De foto die verweerder bij zijn verweerschrift heeft gevoegd betreft de situatie Van Woustraat / hoek Ceintuurbaan. Op de foto is een verkeersbord te zien dat een parkeerschijfzone aanduidt. Volgens de foto is er onder dat verkeersbord een onderbord aangebracht waarop de dagen en tijden zijn aangegeven waarop het toegestaan is met een parkeerschijf maximaal 1 uur
te parkeren. Ik weet zeker dat dat onderbord op 17 september 2004 niet aanwezig was waar ik de Van Woustraat ben ingereden. Volgens mij gold de parkeerbelastingvrijstelling dus ook ’s avonds toen ik parkeerde.

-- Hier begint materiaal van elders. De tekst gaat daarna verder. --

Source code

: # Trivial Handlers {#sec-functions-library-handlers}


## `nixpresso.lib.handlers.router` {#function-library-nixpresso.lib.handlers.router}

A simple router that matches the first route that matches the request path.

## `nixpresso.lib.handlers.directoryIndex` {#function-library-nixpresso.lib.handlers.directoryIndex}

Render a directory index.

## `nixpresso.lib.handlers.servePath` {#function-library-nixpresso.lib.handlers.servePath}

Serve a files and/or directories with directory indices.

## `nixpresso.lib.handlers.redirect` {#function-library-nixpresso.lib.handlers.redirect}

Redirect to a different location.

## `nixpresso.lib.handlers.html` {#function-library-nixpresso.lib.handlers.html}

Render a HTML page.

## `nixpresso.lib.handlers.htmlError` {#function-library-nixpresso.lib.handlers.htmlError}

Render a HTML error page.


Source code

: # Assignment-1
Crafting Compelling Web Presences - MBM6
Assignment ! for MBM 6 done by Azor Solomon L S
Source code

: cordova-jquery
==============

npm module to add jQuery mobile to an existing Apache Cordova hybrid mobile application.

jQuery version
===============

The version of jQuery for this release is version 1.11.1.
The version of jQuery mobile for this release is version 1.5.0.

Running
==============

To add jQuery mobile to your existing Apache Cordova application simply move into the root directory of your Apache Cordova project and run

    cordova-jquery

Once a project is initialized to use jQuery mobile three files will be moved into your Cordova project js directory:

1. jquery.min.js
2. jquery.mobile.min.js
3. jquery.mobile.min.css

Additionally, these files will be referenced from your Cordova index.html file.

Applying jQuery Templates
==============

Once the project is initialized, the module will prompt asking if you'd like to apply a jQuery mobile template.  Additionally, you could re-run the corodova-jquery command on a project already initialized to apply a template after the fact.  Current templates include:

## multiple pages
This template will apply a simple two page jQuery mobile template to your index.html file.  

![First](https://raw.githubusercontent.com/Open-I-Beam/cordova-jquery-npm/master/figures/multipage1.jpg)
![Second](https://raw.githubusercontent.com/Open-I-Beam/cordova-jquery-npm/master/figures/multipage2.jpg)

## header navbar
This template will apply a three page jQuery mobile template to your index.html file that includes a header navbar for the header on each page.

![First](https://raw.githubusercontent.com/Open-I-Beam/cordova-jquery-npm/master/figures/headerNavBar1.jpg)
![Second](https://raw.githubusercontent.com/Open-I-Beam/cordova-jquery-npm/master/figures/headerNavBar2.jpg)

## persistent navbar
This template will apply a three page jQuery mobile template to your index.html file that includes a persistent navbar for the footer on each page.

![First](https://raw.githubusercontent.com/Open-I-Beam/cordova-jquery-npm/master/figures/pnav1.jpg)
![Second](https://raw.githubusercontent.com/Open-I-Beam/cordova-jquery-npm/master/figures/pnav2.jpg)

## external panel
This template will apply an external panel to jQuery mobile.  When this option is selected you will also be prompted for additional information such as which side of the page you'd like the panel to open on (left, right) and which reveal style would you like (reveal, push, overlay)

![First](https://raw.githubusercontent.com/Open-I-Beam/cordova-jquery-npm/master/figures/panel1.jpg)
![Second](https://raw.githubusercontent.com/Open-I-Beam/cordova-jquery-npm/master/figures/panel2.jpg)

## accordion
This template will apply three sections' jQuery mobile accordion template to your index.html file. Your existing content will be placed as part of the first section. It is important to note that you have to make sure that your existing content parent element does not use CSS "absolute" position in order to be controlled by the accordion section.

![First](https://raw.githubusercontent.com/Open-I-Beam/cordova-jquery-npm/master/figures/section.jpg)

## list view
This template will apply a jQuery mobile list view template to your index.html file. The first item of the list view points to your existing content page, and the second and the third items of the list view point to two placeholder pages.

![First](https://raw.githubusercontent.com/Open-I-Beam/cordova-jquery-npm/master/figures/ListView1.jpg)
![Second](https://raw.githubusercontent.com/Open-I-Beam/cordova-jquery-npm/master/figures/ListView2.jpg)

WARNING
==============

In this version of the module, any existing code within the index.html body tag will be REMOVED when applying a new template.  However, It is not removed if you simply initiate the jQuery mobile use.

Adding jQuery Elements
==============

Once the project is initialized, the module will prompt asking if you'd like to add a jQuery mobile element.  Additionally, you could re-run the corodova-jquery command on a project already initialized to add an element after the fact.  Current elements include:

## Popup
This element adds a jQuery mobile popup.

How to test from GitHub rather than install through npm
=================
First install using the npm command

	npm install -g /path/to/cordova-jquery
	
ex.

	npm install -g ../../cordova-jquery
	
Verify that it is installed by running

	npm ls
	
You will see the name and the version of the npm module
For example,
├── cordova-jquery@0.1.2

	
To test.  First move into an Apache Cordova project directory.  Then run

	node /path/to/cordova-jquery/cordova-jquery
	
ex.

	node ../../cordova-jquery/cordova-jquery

5.2. Verweerder heeft als bijlage bij het verweerschrift de onder 5.1 genoemde foto ingebracht. De foto is gedateerd op 1 september 2004.
6.1. Het Hof acht belanghebbendes verklaring dat onder het verkeersbord, dat aangaf dat de Van Woustraat in een parkeerschijfzone lag, niet een onderbord - met daarop de dagen en tijden waarop het toegestaan was met een parkeerschijf maximaal 1 uur te parkeren - was aangebracht, geloofwaardig. Daaraan doet de door verweerder ingebrachte foto niet af, nu belanghebbende verklaard heeft - en het Hof aannemelijk acht - dat hij op een andere wijze de Van Woustraat is ingereden (en aldaar dergelijke onderborden ontbraken).
6.2. Op grond van het voorgaande concludeert het Hof dat bij belanghebbende redelijkerwijs het misverstand kon ontstaan dat ten tijde van zijn parkeren de parkeerbelastingvrijstelling gold.
6.3. Nu verweerder niet bestrijdt dat ten tijde van het opleggen van de naheffingsaanslag in de auto een duidelijk zichtbare parkeerschijf lag, waarvan de toegestane parkeerduur op dat moment niet verstreken was, dient de naheffingsaanslag wegens strijd met het zorgvuldigheidsbeginsel te worden vernietigd.
7. Belanghebbende heeft ter zitting verklaard geen aanspraak te maken op vergoeding van proceskosten.
De uitspraak is vastgesteld op 21 juli 2005 door mr. P.F. Goes in tegenwoordigheid van mr. P.T. van Arnhem, als griffier. De beslissing is op dezelfde dag ter openbare zitting uitgesproken.
Waarvan is opgemaakt dit proces-verbaal door het lid van de belastingkamer en de griffier ondertekend.
Het Hof heeft geen bezwaar tegen afgifte door de griffier van een afschrift van het proces-verbaal in geanonimiseerde vorm.
Tegen deze uitspraak kan binnen zes weken na de verzenddatum beroep in cassatie worden ingesteld bij de Hoge Raad der Nederlanden (belastingkamer), Postbus 20303, 2500 EH Den Haag. Daarbij moet het volgende in acht worden genomen:
1 - bij het beroepschrift wordt een afschrift van deze uitspraak overgelegd.
2 - het beroepschrift moet ondertekend zijn en ten minste het volgende vermelden:
a. de naam en het adres van de indiener;
b een dagtekening;
c. een omschrijving van de uitspraak waartegen het beroep in cassatie is gericht.
d. de gronden van het beroep in cassatie.
Tenzij de Hoge Raad anders bepaalt, zal het gerechtshof deze mondelinge uitspraak vervangen door een schriftelijke. In dat geval krijgt u de gelegenheid de gronden van het beroep in cassatie alsnog aan te voeren of aan te vullen.
Voor het instellen van beroep in cassatie is griffierecht verschuldigd. Na het instellen van beroep in cassatie ontvangt de indiener een nota griffierecht van de griffier van de Hoge Raad.
In het cassatieberoepschrift kan de Hoge Raad verzocht worden om de wederpartij te veroordelen in de proceskosten.